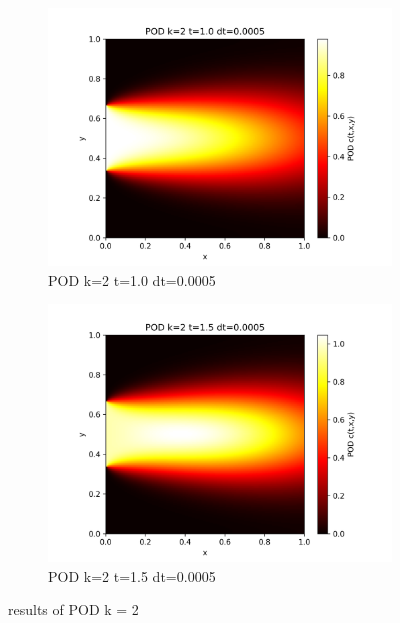 \documentclass[11pt,a4 paper,one side]{article}
\begin{document}
\begin{figure}[htbp]
    \vspace{0.5cm}  %
    
    \begin{subfigure}{0.45\textwidth}
        \includegraphics[width=\textwidth]{POD k=2 t=1.0 dt=0.0005.png}
        \caption{POD k=2 t=1.0 dt=0.0005}
        \label{POD k=2 t=1.0 dt=0.0005}
    \end{subfigure}
    \hfill
    \begin{subfigure}{0.45\textwidth}
        \includegraphics[width=\textwidth]{POD k=2 t=1.5 dt=0.0005.png}
        \caption{POD k=2 t=1.5 dt=0.0005}
        \label{POD k=2 t=1.5 dt=0.0005}
    \end{subfigure}
    
    \caption{results of POD k = 2}
    \label{results of POD k = 2}
\end{figure}
\end{document}
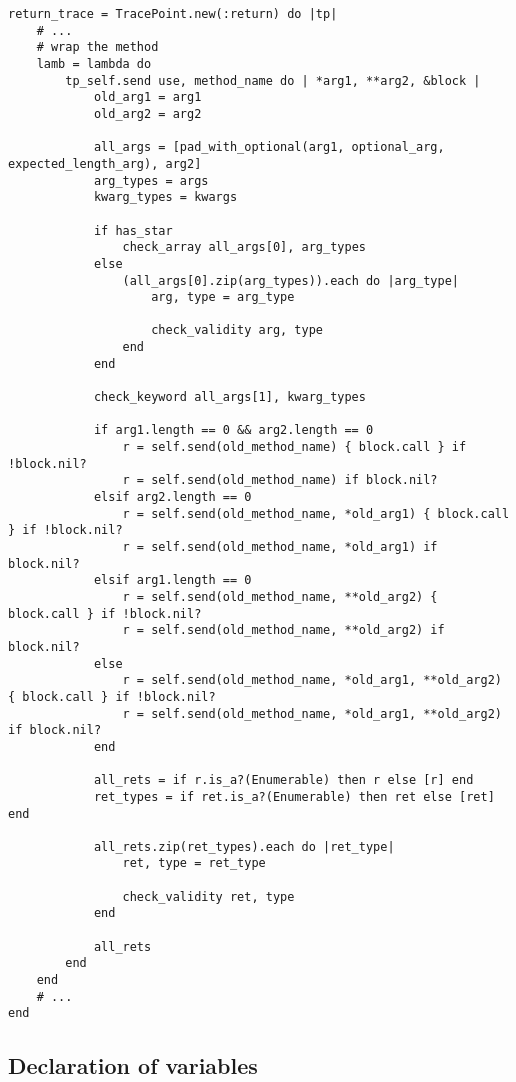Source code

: \begin{lstlisting}
return_trace = TracePoint.new(:return) do |tp|
    # ...
    # wrap the method
    lamb = lambda do
        tp_self.send use, method_name do | *arg1, **arg2, &block |
            old_arg1 = arg1
            old_arg2 = arg2

            all_args = [pad_with_optional(arg1, optional_arg, expected_length_arg), arg2]
            arg_types = args
            kwarg_types = kwargs

            if has_star
                check_array all_args[0], arg_types
            else
                (all_args[0].zip(arg_types)).each do |arg_type|
                    arg, type = arg_type

                    check_validity arg, type
                end
            end

            check_keyword all_args[1], kwarg_types

            if arg1.length == 0 && arg2.length == 0
                r = self.send(old_method_name) { block.call } if !block.nil?
                r = self.send(old_method_name) if block.nil?
            elsif arg2.length == 0
                r = self.send(old_method_name, *old_arg1) { block.call } if !block.nil?
                r = self.send(old_method_name, *old_arg1) if block.nil?
            elsif arg1.length == 0
                r = self.send(old_method_name, **old_arg2) { block.call } if !block.nil?
                r = self.send(old_method_name, **old_arg2) if block.nil?
            else
                r = self.send(old_method_name, *old_arg1, **old_arg2) { block.call } if !block.nil?
                r = self.send(old_method_name, *old_arg1, **old_arg2) if block.nil?
            end

            all_rets = if r.is_a?(Enumerable) then r else [r] end
            ret_types = if ret.is_a?(Enumerable) then ret else [ret] end

            all_rets.zip(ret_types).each do |ret_type|
                ret, type = ret_type
                        
                check_validity ret, type
            end

            all_rets
        end
    end
    # ...
end

\end{lstlisting}

\subsection{Declaration of variables}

**The problem:**
Copy each line above that has the word "includegraphics".

**Output of the task:**
        \includegraphics[width=\textwidth]{POD k=2 t=1.0 dt=0.0005.png}
        \includegraphics[width=\textwidth]{POD k=2 t=1.5 dt=0.0005.png}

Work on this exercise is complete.